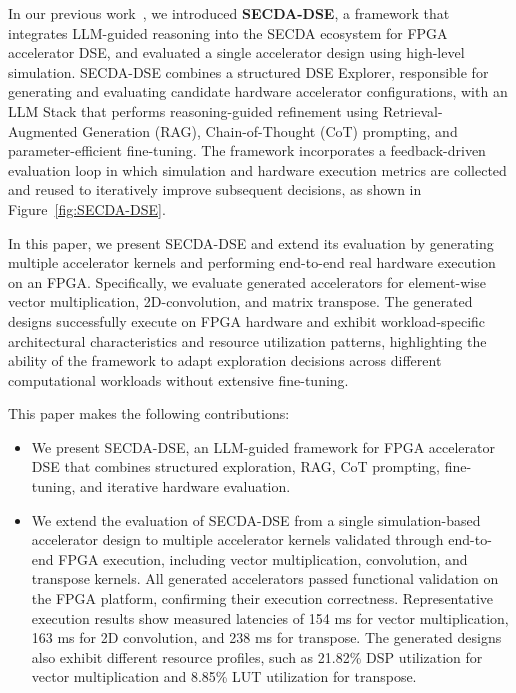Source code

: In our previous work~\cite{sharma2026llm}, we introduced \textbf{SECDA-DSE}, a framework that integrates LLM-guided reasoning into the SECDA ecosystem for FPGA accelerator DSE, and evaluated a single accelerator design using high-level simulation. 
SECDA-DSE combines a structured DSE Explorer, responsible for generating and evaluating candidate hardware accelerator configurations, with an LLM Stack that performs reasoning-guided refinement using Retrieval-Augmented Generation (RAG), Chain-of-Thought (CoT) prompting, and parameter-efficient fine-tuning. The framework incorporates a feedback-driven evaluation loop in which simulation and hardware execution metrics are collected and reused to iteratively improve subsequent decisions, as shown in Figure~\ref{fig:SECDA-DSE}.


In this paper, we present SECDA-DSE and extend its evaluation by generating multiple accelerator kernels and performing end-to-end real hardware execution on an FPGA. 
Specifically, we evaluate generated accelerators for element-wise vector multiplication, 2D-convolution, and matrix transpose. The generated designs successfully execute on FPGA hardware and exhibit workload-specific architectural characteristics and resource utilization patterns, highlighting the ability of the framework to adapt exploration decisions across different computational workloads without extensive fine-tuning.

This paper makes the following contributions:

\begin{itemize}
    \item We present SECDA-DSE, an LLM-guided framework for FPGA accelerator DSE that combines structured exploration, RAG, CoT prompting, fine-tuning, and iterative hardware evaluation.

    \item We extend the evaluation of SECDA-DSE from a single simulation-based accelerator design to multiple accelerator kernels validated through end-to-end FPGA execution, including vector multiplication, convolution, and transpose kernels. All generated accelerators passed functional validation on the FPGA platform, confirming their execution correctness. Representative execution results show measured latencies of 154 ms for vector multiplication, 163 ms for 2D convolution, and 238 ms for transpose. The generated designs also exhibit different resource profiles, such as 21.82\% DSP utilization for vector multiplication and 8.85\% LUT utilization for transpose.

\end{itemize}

==

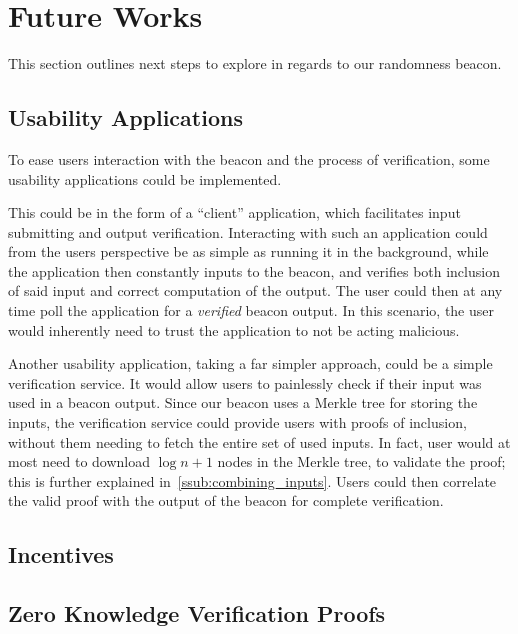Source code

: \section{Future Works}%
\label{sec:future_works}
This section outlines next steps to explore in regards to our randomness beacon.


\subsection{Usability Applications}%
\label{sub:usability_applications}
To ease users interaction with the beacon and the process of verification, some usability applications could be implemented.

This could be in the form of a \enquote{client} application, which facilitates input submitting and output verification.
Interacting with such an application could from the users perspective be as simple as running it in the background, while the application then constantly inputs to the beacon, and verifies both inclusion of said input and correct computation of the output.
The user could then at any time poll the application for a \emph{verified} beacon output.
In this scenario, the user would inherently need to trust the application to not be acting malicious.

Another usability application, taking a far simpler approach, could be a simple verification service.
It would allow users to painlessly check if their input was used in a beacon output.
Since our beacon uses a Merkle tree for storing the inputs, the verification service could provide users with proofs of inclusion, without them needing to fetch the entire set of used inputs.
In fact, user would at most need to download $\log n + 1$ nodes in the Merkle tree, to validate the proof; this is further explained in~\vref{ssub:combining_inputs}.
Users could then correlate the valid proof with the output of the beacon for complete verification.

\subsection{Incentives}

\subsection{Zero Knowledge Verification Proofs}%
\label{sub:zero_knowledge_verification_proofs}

--

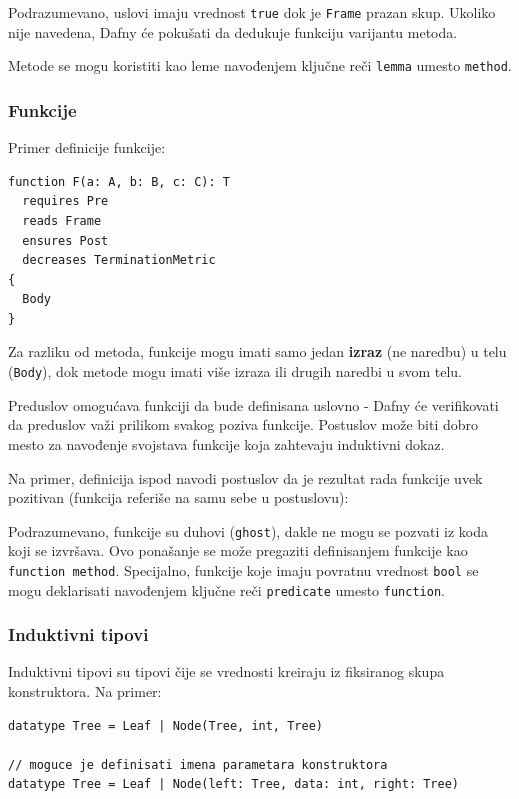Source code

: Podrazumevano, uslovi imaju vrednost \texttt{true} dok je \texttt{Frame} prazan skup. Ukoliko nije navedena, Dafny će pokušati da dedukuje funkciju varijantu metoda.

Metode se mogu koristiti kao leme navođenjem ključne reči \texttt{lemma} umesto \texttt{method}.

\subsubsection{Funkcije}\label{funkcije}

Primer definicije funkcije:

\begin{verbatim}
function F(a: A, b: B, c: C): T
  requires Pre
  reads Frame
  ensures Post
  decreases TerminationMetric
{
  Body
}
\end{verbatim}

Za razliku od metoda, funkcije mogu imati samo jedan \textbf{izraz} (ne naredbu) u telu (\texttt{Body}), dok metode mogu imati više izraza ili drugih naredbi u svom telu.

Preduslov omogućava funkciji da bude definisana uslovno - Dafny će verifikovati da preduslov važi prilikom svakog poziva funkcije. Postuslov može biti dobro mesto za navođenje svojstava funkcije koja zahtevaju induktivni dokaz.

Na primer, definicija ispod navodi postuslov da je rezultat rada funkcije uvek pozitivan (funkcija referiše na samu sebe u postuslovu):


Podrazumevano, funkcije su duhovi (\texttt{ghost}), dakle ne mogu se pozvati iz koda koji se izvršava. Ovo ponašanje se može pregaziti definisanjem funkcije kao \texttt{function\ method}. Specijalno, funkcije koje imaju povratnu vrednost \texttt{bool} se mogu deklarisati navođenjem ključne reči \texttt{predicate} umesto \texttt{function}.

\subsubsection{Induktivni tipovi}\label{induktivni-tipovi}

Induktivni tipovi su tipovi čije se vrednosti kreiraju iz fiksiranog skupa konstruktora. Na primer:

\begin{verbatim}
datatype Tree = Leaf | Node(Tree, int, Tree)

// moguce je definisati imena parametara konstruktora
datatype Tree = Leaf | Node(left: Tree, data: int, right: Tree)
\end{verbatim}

**Exercise directions**
Which lines above hold the string "datatype"? Show each of them.

**Solution to the exercise**
datatype Tree = Leaf | Node(Tree, int, Tree)
datatype Tree = Leaf | Node(left: Tree, data: int, right: Tree)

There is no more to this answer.